- Opening Delimiter -

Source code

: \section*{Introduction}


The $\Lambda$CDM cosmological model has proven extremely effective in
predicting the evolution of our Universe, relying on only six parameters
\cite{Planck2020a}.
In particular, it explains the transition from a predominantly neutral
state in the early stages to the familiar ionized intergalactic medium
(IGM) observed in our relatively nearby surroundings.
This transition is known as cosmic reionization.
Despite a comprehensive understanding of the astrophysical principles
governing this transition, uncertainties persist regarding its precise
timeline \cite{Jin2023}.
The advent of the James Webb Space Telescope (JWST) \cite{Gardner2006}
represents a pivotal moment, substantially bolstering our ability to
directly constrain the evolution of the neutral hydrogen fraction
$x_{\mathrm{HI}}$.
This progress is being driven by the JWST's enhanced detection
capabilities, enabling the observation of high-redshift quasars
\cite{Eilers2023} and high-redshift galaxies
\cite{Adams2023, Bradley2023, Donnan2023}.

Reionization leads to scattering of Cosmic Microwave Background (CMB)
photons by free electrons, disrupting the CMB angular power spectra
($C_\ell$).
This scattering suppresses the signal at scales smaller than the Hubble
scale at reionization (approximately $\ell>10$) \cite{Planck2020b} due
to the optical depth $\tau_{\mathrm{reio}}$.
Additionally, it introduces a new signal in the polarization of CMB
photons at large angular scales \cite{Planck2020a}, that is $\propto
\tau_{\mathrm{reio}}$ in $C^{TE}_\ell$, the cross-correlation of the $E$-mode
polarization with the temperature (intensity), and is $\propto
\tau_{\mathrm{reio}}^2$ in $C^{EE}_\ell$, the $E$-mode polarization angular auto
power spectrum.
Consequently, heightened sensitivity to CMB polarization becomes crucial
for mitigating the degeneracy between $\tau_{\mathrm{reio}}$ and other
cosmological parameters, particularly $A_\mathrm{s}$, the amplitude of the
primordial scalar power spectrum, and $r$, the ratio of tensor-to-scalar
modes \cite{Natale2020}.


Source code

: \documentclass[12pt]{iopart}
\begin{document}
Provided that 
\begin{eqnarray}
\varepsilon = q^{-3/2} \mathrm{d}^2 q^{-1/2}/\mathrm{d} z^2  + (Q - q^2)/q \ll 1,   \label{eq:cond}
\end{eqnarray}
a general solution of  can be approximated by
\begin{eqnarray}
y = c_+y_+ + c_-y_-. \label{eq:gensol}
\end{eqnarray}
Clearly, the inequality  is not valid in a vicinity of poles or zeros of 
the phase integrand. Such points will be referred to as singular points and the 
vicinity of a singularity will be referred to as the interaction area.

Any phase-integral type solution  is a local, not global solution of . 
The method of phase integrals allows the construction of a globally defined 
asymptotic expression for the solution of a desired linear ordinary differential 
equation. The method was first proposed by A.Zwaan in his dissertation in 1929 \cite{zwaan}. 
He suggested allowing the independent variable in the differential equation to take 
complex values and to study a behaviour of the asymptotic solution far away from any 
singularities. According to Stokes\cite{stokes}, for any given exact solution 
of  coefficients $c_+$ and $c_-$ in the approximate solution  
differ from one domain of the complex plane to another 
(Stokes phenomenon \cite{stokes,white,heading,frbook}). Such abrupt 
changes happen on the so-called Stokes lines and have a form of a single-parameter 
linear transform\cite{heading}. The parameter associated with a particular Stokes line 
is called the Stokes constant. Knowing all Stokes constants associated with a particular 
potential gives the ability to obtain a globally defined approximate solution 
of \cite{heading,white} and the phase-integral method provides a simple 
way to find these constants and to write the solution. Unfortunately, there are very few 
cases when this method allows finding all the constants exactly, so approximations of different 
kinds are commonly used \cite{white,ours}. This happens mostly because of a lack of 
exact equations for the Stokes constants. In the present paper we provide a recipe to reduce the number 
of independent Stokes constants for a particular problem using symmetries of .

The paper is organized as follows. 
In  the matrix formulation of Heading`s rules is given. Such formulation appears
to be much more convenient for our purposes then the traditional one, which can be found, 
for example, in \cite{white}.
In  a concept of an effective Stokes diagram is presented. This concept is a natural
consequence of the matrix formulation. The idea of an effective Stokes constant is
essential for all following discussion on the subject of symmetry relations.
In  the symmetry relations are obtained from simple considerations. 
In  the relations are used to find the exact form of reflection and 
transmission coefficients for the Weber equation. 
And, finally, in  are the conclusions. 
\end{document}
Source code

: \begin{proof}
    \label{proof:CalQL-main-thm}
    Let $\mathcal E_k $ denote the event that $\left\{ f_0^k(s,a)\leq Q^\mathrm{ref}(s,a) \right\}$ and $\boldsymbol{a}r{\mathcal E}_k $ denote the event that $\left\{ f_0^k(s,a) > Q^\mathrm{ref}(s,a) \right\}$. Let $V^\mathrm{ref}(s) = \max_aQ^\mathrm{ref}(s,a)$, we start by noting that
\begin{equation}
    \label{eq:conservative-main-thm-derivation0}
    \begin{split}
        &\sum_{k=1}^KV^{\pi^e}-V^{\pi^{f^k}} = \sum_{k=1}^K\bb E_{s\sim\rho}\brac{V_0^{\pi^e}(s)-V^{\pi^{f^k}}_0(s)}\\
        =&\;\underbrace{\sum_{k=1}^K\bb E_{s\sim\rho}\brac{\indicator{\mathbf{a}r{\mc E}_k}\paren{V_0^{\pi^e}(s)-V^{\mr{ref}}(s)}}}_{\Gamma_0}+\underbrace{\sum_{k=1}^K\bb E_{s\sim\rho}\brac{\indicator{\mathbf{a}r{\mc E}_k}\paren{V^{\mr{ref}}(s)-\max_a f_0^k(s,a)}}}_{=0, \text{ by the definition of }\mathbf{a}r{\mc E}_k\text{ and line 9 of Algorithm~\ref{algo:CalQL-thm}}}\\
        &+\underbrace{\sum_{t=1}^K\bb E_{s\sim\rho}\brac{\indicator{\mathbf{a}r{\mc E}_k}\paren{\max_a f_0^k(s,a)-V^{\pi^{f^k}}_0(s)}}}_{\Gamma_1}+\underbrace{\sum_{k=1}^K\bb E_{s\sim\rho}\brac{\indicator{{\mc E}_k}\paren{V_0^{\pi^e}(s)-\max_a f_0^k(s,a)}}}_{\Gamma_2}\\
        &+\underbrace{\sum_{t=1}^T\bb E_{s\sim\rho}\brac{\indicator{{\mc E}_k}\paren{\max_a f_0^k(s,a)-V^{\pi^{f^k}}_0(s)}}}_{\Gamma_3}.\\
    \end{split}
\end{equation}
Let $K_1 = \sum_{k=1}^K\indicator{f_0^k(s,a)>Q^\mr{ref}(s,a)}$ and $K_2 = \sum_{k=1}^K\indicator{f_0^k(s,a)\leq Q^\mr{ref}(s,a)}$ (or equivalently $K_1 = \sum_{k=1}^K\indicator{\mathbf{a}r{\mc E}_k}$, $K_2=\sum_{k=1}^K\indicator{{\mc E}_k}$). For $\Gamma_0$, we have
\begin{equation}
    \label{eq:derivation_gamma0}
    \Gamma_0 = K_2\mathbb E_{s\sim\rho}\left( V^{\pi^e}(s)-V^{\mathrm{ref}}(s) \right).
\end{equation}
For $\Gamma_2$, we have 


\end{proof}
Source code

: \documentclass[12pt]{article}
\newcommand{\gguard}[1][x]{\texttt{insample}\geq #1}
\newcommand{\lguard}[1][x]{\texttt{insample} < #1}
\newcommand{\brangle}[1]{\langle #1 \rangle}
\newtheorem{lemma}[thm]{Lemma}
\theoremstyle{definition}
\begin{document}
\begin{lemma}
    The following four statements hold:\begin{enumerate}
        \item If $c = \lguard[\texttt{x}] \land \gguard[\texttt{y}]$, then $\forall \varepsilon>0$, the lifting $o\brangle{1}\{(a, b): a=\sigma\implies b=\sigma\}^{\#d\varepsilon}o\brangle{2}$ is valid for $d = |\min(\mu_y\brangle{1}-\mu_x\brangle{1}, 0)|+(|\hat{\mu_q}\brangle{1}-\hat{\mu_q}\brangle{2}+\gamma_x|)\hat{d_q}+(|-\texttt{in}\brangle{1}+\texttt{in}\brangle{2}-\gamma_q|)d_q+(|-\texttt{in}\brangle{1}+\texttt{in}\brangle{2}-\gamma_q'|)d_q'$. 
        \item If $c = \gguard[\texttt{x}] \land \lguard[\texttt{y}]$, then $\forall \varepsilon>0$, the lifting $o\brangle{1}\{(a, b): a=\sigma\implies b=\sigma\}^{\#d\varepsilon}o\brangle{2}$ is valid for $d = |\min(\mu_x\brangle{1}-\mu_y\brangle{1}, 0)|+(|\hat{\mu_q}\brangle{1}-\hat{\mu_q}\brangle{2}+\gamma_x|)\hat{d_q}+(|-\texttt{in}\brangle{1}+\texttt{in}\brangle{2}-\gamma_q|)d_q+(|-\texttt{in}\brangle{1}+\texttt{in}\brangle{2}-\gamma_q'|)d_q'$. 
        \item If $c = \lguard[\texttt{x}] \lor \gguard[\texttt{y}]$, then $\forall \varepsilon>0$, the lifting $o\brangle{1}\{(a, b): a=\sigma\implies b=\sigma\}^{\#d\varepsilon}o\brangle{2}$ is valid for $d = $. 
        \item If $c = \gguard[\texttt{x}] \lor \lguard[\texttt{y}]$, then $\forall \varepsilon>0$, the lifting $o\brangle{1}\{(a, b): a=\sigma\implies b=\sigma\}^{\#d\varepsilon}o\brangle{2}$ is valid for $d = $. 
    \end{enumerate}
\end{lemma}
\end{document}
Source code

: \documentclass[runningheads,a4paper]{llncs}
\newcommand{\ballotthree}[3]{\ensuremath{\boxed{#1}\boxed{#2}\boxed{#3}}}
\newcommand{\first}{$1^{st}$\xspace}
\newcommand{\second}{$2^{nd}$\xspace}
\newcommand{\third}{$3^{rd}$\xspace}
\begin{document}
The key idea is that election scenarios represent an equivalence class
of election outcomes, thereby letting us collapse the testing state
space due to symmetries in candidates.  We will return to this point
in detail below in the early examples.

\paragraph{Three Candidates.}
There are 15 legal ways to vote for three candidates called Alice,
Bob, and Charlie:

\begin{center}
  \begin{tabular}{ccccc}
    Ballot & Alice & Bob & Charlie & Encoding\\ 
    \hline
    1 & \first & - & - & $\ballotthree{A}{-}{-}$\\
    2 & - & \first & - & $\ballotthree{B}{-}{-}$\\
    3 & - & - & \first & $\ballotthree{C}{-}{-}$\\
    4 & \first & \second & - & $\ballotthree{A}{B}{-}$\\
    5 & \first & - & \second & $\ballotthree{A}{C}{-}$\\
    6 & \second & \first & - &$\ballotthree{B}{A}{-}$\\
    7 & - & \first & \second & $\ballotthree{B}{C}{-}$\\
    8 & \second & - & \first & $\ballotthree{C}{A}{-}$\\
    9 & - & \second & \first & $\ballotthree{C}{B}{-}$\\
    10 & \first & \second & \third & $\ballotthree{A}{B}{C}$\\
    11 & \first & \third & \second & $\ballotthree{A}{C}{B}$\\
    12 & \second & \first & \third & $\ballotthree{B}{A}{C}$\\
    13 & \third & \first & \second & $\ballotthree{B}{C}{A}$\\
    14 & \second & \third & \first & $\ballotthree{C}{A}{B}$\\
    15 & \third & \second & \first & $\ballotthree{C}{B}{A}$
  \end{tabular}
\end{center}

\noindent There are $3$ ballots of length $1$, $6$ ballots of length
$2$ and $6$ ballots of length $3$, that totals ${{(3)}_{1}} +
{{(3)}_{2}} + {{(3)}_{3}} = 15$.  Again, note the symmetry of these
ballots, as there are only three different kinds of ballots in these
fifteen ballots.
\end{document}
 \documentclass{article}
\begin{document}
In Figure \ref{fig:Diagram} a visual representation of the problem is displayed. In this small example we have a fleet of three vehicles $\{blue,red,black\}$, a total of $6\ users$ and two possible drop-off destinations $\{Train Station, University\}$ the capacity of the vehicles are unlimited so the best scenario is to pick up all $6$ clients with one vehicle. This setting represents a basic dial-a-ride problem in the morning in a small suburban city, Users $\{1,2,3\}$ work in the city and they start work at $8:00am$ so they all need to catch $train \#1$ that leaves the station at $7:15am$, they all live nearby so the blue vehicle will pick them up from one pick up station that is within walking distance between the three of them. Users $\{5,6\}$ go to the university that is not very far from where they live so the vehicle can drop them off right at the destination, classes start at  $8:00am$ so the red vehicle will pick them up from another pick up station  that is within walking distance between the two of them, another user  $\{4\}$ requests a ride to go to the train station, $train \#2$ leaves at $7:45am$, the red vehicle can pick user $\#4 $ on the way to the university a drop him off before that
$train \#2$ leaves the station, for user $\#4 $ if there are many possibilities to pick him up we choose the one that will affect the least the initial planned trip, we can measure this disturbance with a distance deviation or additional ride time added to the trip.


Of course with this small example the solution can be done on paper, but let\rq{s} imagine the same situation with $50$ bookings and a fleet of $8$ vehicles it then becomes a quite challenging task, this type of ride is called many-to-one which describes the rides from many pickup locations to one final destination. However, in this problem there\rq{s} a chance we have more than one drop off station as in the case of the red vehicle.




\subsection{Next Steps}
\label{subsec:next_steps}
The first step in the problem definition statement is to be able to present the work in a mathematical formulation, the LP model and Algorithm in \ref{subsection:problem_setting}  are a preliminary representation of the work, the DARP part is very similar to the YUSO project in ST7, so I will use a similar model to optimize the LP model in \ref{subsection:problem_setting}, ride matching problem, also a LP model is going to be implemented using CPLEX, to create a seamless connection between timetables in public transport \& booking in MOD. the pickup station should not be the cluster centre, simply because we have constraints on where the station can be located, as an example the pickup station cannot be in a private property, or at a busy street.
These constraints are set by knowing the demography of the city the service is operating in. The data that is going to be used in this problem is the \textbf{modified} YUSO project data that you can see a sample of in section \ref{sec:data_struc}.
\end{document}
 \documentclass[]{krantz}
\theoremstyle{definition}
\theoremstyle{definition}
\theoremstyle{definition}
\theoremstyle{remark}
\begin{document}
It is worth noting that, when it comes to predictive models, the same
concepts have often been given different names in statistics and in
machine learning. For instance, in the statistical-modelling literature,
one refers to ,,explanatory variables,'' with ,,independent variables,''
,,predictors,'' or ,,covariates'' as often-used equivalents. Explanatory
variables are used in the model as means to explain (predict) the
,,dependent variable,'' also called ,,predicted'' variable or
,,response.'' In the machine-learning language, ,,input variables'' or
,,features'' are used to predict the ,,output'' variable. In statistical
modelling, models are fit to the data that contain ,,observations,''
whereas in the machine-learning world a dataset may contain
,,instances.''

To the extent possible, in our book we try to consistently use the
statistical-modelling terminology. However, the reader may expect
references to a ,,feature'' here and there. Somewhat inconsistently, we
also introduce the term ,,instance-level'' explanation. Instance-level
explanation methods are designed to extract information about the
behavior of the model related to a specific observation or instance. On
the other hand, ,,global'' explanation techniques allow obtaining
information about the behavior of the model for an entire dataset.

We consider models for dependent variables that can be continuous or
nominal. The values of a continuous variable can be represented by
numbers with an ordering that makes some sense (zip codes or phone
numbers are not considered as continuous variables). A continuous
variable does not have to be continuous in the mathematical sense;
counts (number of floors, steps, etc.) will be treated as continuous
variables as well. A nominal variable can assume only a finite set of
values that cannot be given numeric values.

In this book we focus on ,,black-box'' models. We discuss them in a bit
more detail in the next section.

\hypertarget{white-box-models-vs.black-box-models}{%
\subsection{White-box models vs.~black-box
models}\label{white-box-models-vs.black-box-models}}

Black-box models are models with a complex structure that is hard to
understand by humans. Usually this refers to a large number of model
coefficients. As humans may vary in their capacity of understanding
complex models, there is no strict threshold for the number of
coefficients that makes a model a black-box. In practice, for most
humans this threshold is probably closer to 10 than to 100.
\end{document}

- Closing Delimiter -

■ Exercise aim
Reply with nothing except the number of lines in the records that include the word "between".

■ Response box
3